Том четвертый. [Произведения] | страница 33
— Так вот, стало быть… мы и родственники! — сказал Порфирий Петрович, когда все уж достаточно насладились.
— Если бы вы знали, как я счастлив! — произнес Иван Павлыч, целуя у Тисочки руку.
— Очень приятно! — отвечал Порфирий Петрович, — милости просим к нам обедать…
— Надо, чтоб Тисочка привыкла к вам, — добавила от себя Софья Григорьевна.
— Да-с; вот вы, в один, можно сказать, день, и место получили, и судьбу свою ограничили, — сказал Порфирий Петрович, — не всякому удается так приятно устроить свои дела…
— Я очень счастлив, — отвечал Вологжанин, — поверьте, что я буду для вас именно почтительным сыном… тем более что и по службе… мне так приятно, что я буду иметь возможность пользоваться вашими советами…
— Да; я опытен. Но лучше всего, я вам советую обратиться за наставлениями к двоюродному моему брату по жене, отставному коллежскому асессору Зиновию Захарычу Гегемониеву. Он вашу часть знает во всей подробности.
— Если позволите просить вашего посредничества…
— С удовольствием; мы, кроме родства, старинные приятели с Зиновием Захарычем… это именно, можно сказать, отличнейший и добродетельнейший человек!
Однако Иван Павлыч, почувствовав усталость вследствие понесенных утром трудов, решился откланяться, обещая непременно прибыть к обеду.
— Ну, кажется, это дело устроилось! — сказал он, совершенно счастливый садясь на дрожки.
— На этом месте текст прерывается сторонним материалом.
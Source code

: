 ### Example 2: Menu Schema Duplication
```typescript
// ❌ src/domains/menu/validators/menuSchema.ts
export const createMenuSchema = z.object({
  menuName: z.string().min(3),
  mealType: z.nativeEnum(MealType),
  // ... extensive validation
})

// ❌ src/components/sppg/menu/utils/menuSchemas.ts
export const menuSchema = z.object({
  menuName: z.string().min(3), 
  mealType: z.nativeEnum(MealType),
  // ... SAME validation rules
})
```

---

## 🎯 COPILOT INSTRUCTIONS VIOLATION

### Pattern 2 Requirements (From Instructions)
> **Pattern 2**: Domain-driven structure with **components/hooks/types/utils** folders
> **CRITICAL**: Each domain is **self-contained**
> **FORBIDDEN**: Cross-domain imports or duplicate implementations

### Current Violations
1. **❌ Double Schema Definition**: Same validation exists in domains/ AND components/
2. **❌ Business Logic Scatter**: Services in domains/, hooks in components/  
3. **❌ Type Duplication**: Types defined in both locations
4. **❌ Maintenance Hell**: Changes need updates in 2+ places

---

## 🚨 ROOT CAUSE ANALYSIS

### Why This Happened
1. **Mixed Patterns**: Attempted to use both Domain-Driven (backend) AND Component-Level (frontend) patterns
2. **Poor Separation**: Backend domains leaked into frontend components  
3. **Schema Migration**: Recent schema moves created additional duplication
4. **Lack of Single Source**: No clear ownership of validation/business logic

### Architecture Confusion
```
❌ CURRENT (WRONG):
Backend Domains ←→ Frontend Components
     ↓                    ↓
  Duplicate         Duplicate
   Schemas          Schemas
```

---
Только будучи уже на половине дороги, он внезапно о чем-то вспомнил, весь побледнел и, вскочив на дрожках, с чрезвычайною силою ударил себя ладонью по лбу.
— Господи! а приданое! — вскричал он почти неестественным голосом, — да что ж это такое! главное-то, главное-то и забыл! что ж это такое! этот канальский Махоркин совсем, наконец, у меня память отшибет!
С своей стороны, Порфирий Петрович, прохаживаясь по гостиной, держал следующую речь:
— Ну, Софья Григорьевна, благодарение богу, мы с вами, кажется, прекрасно устроили Тисочку… даже о приданом ничего не спросил! Стало быть, любит и не интересан… а сверх того, и не пьяница!
X
Папенька Григорий Семеныч, дяденька Семен
Семеныч и сестрица Людмила Григорьевна
Папенька Григорий Семеныч Плегунов жил в маленьком желтеньком домике, выходившем тремя своими окнами в Фе-доскин переулок, неподалеку от Проезжей улицы. Жил он вместе с братцем Семеном Семенычем и дочерью, из дворян девицей Людмилой Григорьевной. Папеньке было восемьдесят лет, дяденьке семьдесят девять, сестрице Людмиле Григорьевне пятьдесят семь. Существовали они пенсией, получаемой обоими братьями, и вели жизнь чрезвычайно своеобразную. Григорий Семеныч, как старший, был в доме главным лицом; но, сверх старшинства, он имел неоспоримое право на главенство еще потому, что некогда обучался в духовной академии, а впоследствии своим умом дошел до мартинизма. Все это давало ему особый вес между семейными, которые ничего не находили лучшего, как безусловно покоряться всем его распоряжениям.